To the editor:
Your Aug. 14 editorial on auto insurance costs was interesting, but it was somewhat strange that you would address this subject matter at this time. I'm not sure you were entirely fair with your figures and I would like to present some additional information for the record.The Manitoba, Canada, program operated with a 19.6 percent overhead, which means that 77.8 percent of the premium dollar was returned to the users. In the United States, the overhead and taxes vary from 30 percent to 40 percent of overhead.
A Deseret News article of Aug. 22 carried a headline "Workers Fund sets dividend of $4 million," which is based on an $8.1 million net income. This is a government-funded program that consistently has operated in the black.
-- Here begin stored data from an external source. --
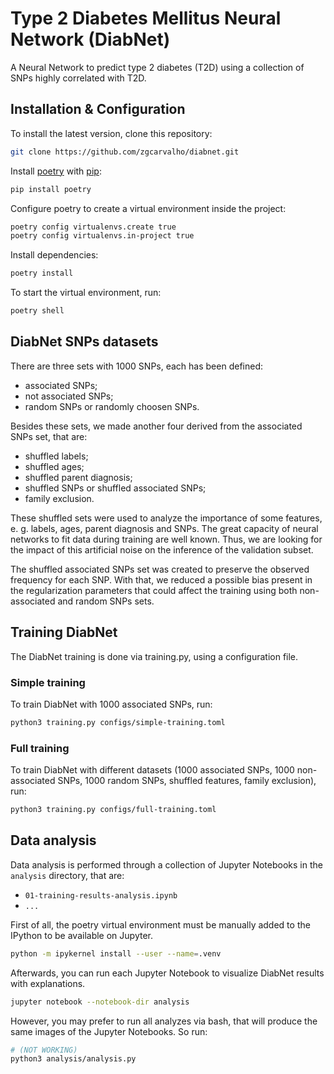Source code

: # Type 2 Diabetes Mellitus Neural Network (DiabNet)

A Neural Network to predict type 2 diabetes (T2D) using a collection of SNPs highly correlated with T2D.

## Installation & Configuration

To install the latest version, clone this repository:

```bash
git clone https://github.com/zgcarvalho/diabnet.git
```

Install [poetry](https://python-poetry.org/) with [pip](https://pip.pypa.io/en/stable/):

```bash
pip install poetry
```

Configure poetry to create a virtual environment inside the project:

```bash
poetry config virtualenvs.create true
poetry config virtualenvs.in-project true
```

Install dependencies:

```bash
poetry install
```

To start the virtual environment, run:

```bash
poetry shell
```

## DiabNet SNPs datasets

There are three sets with 1000 SNPs, each has been defined:

- associated SNPs;
- not associated SNPs;
- random SNPs or randomly choosen SNPs.

Besides these sets, we made another four derived from the associated SNPs set, that are:

- shuffled labels;
- shuffled ages;
- shuffled parent diagnosis;
- shuffled SNPs or shuffled associated SNPs;
- family exclusion.

These shuffled sets were used to analyze the importance of some features, e. g. labels, ages, parent diagnosis and SNPs. The great capacity of neural networks to fit data during training are well known. Thus, we are looking for the impact of this artificial noise on the inference of the validation subset.

The shuffled associated SNPs set was created to preserve the observed frequency for each SNP. With that, we reduced a possible bias present in the regularization parameters that could affect the training using both non-associated and random SNPs sets.

## Training DiabNet

The DiabNet training is done via training.py, using a configuration file.

### Simple training

To train DiabNet with 1000 associated SNPs, run: 

```bash
python3 training.py configs/simple-training.toml
```

### Full training

To train DiabNet with different datasets (1000 associated SNPs, 1000 non-associated SNPs, 1000 random SNPs, shuffled features, family exclusion), run:

```bash
python3 training.py configs/full-training.toml
```

## Data analysis

Data analysis is performed through a collection of Jupyter Notebooks in the `analysis` directory, that are:

- `01-training-results-analysis.ipynb`
- `...`

First of all, the poetry virtual environment must be manually added to the IPython to be available on Jupyter.

```bash
python -m ipykernel install --user --name=.venv
```

Afterwards, you can run each Jupyter Notebook to visualize DiabNet results with explanations.

```bash
jupyter notebook --notebook-dir analysis
```

However, you may prefer to run all analyzes via bash, that will produce the same images of the Jupyter Notebooks. So run:

```bash
# (NOT WORKING)
python3 analysis/analysis.py
```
The real issue may not be whether the program is publicly or privately funded but how to better serve the public. There exists a group of people who will not buy insurance regardless of the penalties.
This group is estimated at a low of 20 percent for Utah to a high of 50 percent in a Denver study. In Utah, the other 80 percent are left to pay the penalties for uninsured motorists. Neither private industry nor government legislation has been able to solve this problem.
An alternate method to ensure 100 percent compliance would provide a mechanism to collect the premium at time of automobile registration and/or a surcharge on driver's license fee and/or a surcharge at the gas pump.